→ WORK INSTRUCTIONS
Each line in the entries below that holds the string "Planetside" is to be listed.

BEGIN DATA FOR THIS TASK

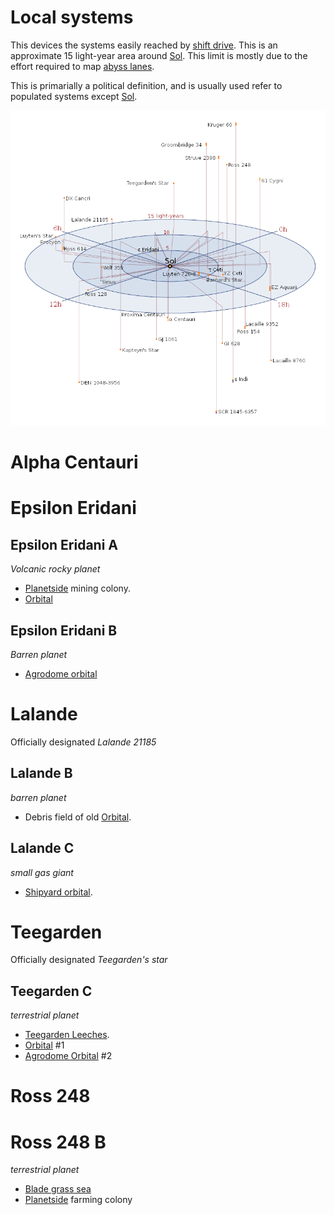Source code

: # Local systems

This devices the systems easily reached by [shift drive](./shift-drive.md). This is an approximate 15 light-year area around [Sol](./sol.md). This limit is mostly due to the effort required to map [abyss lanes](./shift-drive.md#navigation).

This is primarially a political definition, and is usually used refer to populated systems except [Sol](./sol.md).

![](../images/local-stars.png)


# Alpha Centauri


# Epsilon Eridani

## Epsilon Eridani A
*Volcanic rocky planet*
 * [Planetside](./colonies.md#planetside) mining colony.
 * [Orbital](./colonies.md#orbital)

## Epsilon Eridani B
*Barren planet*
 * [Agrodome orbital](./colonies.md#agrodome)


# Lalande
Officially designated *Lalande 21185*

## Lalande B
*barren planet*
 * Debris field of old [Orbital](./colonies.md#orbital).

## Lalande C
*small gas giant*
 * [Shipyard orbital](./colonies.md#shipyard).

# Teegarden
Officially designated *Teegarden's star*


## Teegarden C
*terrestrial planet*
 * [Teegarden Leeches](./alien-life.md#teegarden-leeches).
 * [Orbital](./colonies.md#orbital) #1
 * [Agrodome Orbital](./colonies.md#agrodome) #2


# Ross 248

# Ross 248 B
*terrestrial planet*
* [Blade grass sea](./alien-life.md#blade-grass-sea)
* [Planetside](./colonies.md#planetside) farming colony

END DATA FOR THIS TASK
BEGIN DATA FOR THIS TASK

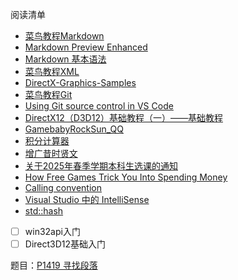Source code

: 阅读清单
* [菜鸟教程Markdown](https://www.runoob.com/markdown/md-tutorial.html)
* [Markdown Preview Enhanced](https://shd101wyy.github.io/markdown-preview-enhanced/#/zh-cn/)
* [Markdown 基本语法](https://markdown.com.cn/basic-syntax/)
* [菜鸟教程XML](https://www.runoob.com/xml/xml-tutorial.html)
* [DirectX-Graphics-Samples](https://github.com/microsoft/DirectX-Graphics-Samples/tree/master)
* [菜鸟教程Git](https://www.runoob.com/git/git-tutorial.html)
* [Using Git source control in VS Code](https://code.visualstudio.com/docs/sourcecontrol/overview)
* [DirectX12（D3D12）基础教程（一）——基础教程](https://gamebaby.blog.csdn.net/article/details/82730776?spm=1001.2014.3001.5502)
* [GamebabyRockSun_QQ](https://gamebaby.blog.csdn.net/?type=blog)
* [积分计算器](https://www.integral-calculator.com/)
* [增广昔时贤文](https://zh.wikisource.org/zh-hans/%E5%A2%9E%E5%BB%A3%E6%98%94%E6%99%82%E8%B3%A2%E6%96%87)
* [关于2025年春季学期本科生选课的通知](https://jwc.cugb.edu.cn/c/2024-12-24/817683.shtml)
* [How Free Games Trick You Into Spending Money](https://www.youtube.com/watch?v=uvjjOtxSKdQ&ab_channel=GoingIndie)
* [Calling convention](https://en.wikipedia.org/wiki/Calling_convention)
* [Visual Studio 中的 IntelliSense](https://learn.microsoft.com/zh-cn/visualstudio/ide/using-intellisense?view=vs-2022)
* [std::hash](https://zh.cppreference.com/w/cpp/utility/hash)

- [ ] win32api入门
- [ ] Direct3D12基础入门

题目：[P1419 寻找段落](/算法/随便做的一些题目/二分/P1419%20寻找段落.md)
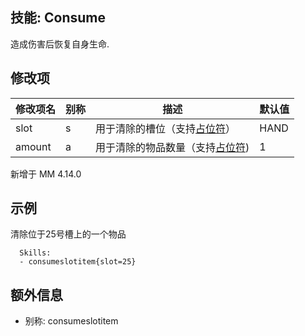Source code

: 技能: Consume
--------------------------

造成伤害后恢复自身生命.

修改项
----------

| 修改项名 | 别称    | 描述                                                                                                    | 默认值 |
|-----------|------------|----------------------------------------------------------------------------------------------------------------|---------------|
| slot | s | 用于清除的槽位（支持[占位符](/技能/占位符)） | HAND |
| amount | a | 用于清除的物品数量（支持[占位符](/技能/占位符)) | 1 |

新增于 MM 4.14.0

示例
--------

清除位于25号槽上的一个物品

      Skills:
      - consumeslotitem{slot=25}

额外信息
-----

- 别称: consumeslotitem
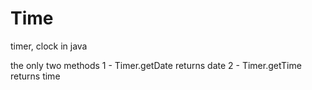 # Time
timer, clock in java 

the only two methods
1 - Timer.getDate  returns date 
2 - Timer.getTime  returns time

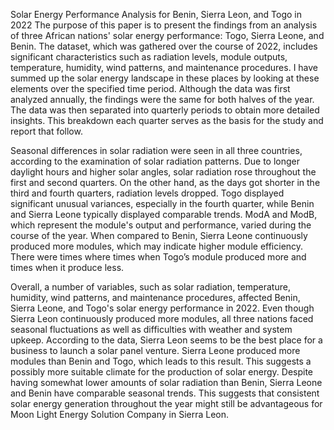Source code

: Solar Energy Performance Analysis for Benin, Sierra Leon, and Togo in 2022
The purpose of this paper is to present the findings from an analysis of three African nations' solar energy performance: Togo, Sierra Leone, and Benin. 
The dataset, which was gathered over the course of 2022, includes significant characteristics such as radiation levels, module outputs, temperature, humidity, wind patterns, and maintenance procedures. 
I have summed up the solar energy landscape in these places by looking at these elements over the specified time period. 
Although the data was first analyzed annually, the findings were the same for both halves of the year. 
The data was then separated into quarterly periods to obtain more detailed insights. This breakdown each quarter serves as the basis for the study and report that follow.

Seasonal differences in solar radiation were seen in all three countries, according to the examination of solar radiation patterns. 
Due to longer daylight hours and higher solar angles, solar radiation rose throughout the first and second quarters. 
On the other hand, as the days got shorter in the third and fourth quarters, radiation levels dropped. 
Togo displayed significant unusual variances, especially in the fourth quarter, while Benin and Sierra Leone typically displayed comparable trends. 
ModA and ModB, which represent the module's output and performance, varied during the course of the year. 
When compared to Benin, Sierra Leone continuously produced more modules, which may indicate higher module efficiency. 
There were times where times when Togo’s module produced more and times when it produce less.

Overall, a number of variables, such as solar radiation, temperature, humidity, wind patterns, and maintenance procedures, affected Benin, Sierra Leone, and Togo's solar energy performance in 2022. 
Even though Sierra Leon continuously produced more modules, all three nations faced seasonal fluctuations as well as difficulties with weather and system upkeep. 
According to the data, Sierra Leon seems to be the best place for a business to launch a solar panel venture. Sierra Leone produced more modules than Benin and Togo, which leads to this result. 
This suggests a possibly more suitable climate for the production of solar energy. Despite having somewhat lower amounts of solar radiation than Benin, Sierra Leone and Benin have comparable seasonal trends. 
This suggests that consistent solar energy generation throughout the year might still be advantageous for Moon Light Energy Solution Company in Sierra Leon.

END DATA FOR THIS TASK

→ RESULT
 * [Planetside](./colonies.md#planetside) mining colony.
* [Planetside](./colonies.md#planetside) farming colony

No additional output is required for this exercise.